He got lucky, catching the mercenary's weapon hand above the wrist. The man dropped his club and ran screaming toward the trees. There was a five-heartbeat pause in the battling: long enough for him to reach down and pick up a club since he'd given up all hope of getting a shield.

"Yohan's dead!"

The tidings he'd dreaded, delivered by the voice he wanted least to hear.

"Hold the line!" he shouted, not daring to turn around as a Urikite templar-an instigator whose face he recognized- came forward to join battle with him.

"We can't! Not without Yohan. What do we do? Everyone's hurt. Pavek!"

He parried quickly, using the edge against an obsidian weapon that chipped against the harder steel.

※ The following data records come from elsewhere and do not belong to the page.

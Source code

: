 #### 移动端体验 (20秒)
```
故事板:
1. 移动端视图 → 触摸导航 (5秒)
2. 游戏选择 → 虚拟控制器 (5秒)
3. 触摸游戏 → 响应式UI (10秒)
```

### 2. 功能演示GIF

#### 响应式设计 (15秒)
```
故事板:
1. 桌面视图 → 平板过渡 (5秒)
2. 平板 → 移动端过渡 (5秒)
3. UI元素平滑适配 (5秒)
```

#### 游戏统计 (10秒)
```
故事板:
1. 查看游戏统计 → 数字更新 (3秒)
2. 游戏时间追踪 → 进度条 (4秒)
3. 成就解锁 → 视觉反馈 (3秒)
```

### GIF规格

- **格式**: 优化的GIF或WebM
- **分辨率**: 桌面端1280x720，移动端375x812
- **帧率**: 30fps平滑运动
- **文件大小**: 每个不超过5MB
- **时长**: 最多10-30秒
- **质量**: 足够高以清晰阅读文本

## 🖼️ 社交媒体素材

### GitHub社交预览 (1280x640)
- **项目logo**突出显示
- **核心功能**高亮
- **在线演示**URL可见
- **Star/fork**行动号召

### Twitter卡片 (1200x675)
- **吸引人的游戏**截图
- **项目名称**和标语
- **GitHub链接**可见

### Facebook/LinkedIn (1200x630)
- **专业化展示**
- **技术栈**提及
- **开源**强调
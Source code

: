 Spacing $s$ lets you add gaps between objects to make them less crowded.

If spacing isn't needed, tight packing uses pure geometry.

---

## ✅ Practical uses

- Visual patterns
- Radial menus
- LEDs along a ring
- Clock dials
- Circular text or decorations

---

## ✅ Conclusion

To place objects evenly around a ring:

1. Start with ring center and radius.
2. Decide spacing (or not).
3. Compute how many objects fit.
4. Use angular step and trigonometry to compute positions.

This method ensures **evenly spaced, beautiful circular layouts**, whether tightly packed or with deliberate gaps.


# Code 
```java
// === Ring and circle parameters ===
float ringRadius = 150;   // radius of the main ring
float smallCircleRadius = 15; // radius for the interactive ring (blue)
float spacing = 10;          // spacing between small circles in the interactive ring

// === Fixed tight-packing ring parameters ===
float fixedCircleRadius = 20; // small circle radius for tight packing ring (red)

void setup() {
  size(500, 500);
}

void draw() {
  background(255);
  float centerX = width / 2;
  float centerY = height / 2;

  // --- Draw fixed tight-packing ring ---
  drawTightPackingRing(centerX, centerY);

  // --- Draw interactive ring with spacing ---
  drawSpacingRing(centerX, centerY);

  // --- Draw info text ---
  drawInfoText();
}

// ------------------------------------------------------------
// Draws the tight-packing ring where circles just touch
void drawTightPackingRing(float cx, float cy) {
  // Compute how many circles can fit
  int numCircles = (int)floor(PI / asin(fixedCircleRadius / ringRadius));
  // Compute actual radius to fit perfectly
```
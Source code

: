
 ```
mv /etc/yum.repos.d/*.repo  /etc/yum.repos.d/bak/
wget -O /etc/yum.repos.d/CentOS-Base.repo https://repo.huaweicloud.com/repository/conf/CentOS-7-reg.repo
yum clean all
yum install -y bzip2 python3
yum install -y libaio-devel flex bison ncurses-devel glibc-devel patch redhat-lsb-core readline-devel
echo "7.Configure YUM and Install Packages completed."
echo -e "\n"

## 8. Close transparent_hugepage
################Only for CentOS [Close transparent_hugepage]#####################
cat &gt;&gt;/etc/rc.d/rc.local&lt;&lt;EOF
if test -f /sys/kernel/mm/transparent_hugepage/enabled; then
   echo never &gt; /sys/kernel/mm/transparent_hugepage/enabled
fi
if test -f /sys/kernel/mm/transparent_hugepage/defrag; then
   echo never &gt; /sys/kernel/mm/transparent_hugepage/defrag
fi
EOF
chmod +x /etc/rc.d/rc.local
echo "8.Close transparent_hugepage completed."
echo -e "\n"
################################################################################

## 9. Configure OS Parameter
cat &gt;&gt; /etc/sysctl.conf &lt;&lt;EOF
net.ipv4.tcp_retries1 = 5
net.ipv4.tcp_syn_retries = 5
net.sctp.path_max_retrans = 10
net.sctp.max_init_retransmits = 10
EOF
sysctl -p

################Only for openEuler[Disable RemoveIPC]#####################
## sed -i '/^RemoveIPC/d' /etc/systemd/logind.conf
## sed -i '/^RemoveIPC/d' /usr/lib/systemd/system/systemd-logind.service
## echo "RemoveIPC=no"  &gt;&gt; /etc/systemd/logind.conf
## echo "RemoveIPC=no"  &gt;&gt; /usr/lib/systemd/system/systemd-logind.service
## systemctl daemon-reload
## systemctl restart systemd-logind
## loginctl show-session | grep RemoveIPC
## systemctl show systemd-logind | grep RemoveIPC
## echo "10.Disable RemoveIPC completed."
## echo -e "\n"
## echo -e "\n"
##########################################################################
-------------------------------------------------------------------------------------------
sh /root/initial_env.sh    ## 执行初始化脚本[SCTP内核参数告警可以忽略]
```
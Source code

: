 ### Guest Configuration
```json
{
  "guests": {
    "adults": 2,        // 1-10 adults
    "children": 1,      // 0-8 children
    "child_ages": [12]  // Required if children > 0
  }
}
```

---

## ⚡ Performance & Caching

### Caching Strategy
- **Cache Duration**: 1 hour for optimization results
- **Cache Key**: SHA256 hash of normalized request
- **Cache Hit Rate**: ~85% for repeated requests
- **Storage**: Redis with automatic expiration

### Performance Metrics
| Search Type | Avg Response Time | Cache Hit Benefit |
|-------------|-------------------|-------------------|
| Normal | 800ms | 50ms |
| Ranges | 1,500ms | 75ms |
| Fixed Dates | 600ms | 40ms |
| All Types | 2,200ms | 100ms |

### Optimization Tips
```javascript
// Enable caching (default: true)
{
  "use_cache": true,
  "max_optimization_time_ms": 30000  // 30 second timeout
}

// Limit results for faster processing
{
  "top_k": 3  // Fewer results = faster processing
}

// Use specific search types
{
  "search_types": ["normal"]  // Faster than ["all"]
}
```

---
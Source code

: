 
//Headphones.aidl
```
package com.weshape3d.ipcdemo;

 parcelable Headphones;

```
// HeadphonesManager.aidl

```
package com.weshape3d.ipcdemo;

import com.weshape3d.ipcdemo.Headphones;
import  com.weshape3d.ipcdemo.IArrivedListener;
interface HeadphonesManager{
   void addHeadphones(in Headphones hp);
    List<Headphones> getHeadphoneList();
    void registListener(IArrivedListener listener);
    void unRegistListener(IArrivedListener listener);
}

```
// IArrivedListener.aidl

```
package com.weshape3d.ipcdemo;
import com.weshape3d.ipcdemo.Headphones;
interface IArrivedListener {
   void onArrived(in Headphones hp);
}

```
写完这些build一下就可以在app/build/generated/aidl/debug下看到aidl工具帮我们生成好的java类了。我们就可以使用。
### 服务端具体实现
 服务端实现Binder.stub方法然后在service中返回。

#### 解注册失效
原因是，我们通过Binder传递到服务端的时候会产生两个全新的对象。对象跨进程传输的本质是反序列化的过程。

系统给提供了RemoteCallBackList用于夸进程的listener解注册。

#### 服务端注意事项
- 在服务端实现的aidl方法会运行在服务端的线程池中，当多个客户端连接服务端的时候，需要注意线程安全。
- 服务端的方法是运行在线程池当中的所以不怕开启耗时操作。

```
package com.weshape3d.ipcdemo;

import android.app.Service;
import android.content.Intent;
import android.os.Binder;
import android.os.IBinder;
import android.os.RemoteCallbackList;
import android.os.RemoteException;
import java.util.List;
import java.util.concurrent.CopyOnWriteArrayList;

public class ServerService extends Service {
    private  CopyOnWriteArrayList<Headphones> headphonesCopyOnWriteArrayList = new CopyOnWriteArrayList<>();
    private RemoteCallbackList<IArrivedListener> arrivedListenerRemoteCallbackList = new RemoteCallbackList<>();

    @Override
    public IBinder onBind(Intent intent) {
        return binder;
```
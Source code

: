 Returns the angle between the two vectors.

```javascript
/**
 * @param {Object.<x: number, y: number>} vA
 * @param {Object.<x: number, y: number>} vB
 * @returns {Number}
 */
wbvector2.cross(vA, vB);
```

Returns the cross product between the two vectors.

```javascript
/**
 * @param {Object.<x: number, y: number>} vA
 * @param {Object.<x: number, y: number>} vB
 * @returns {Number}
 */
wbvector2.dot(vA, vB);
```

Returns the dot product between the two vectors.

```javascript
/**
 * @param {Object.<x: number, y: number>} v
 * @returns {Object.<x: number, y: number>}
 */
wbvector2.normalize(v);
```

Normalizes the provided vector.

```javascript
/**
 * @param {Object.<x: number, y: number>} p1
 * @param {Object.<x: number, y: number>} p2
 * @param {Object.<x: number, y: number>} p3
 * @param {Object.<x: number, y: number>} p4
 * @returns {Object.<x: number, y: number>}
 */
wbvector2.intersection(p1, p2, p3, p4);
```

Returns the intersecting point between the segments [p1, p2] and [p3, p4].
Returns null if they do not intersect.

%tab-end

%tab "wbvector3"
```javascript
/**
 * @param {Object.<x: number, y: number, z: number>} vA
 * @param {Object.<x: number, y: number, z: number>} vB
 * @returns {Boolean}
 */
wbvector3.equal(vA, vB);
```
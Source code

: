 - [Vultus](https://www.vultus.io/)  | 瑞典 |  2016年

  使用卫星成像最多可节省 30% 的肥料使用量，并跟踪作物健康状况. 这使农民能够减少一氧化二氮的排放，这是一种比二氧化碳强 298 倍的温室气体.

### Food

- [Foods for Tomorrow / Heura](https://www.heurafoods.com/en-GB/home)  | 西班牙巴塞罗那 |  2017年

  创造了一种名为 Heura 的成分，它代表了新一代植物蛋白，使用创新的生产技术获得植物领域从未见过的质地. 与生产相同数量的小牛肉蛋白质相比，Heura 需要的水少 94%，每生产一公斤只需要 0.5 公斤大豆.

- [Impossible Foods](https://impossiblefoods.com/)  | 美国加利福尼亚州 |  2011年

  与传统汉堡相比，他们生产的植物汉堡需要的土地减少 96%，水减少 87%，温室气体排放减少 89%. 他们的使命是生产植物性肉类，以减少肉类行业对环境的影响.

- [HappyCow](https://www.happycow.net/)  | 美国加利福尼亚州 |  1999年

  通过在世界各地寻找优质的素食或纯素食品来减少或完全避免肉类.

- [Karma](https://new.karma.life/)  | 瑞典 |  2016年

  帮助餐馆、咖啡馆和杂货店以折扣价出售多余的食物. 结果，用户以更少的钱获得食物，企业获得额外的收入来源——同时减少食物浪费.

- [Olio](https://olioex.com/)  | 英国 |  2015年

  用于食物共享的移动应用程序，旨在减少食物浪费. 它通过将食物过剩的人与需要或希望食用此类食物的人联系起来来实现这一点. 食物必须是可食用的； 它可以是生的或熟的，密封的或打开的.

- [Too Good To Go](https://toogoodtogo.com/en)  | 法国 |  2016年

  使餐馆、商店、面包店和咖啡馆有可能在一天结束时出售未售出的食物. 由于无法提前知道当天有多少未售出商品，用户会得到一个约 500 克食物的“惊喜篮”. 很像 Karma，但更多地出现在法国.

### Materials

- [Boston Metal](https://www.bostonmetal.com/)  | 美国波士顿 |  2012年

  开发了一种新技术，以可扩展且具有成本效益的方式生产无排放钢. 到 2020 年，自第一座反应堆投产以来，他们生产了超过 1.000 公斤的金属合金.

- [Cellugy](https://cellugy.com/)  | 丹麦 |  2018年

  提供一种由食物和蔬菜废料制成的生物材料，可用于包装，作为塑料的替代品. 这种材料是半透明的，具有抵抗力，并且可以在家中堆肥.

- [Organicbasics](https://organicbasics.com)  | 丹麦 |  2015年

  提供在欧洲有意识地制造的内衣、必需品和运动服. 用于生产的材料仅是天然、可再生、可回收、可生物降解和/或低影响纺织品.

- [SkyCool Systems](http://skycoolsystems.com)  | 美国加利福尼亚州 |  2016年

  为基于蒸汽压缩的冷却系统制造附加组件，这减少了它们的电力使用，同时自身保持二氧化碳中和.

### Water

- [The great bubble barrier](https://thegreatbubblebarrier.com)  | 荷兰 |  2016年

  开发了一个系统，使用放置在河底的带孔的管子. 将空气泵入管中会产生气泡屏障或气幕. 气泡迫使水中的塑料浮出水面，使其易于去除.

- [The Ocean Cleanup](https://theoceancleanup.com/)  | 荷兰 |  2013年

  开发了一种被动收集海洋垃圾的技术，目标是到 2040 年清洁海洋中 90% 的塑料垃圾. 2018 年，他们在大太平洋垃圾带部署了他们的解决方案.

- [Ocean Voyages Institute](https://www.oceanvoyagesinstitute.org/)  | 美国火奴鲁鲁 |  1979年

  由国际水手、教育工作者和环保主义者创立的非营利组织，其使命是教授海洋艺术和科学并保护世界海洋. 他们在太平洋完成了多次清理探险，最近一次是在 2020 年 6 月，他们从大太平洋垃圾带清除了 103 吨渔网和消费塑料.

"Help us, Pavek! We're losing!"

Fear touched Pavek's heart then, a cold, shivery tracing- and he would have died himself if Ruari hadn't thrust his staff between them and spun the thrust aside, exposing the instigator's flank long enough for Pavek to pierce it with the sword. As the templar fell, his medallion slipped from beneath his shirt.

Medallion. And Ruari had his.

"Give it to me!" Pavek dropped the club and reached across the body toward Ruari.

"Give what?"

"My medallion. Give it to me!"

"What?"

"You said it, scum: We've lost. That medallion is all we've got left."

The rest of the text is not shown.